The province says it will identify experts like archaeologists, forensic specialists and historians to lead the related research, analysis and technical field work required to make sure the work will be “conducted to the highest standard.”

According to a provincial press release, the Truth and Reconciliation Commission (TRC) estimates that at least 426 children who attended residential schools in Ontario are known to have died, while an unknown number are still missing.

The TRC research has identified 12 locations of unmarked burial sites in Ontario, but there are likely more, officials say.

“There’s going to be more remains found,” Kavanaugh said. There were 18 residential schools in Ontario, with the last one closing in 1991, according to the province. Some sites have since been repurposed, abandoned or destroyed.

Prioritizing justice

The federal government has set aside $27.1 million to assist Indigenous communities in identifying unmarked burial sites at former residential schools.

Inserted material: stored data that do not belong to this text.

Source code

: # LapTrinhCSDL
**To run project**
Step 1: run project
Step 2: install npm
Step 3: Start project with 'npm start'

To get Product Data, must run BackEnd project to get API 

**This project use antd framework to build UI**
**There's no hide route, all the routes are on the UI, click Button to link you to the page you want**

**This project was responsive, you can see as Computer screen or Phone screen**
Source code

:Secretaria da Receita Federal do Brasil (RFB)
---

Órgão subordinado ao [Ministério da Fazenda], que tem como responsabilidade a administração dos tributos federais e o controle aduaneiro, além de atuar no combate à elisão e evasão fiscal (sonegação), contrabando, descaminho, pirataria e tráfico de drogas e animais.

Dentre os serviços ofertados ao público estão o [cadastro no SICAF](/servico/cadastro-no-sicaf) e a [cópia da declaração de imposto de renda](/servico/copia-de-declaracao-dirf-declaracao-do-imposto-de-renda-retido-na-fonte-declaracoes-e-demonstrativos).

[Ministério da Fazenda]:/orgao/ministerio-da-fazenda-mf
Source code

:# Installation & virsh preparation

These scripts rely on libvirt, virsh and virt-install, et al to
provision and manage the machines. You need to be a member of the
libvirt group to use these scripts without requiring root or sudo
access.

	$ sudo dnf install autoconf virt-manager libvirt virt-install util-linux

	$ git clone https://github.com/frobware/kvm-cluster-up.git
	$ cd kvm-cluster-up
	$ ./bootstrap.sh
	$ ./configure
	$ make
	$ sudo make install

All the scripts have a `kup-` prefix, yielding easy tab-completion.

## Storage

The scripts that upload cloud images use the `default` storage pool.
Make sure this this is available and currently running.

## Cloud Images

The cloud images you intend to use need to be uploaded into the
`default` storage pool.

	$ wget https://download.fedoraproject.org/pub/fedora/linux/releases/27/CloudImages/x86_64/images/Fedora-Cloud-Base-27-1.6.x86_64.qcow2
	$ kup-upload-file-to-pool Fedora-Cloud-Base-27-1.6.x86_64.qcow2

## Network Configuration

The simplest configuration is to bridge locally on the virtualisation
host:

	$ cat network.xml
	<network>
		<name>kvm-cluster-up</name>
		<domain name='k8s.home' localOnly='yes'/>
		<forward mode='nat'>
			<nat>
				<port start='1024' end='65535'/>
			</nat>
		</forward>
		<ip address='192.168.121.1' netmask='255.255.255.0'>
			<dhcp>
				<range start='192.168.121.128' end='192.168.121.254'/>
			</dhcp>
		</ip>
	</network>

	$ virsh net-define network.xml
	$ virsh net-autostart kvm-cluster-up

Six Nations of the Grand River in Ontario has asked for more than a third of that funding to search for possible remains of children on the grounds of the former Mohawk Institute Residential School.

Chief Mark Hill said it’s a substantial, but necessary, request to conduct a full investigation.

Speaking at Tuesday’s news conference, Hill said people in Six Nations are still “haunted by intergenerational wounds,” and justice must be sought.

“We cannot skip justice and go straight to commemoration,” Hill said. “Commemoration is important, but that is not why we are here today.”

The intent of residential schools was clear, Hill said: “To change us, to make us other than who we are.”

The news from Kamloops also intensified a pressure campaign for Ryerson University in Toronto to change its name. Egerton Ryerson, for whom the school is named, is considered a primary architect of the residential school system in Canada.

After a demonstration in support of residential school survivors earlier this month, the statue of Ryerson that stood on the school’s campus was toppled, its head severed and put on a spike at the 1492 Land Back Lane protest site in Caledonia, Ont.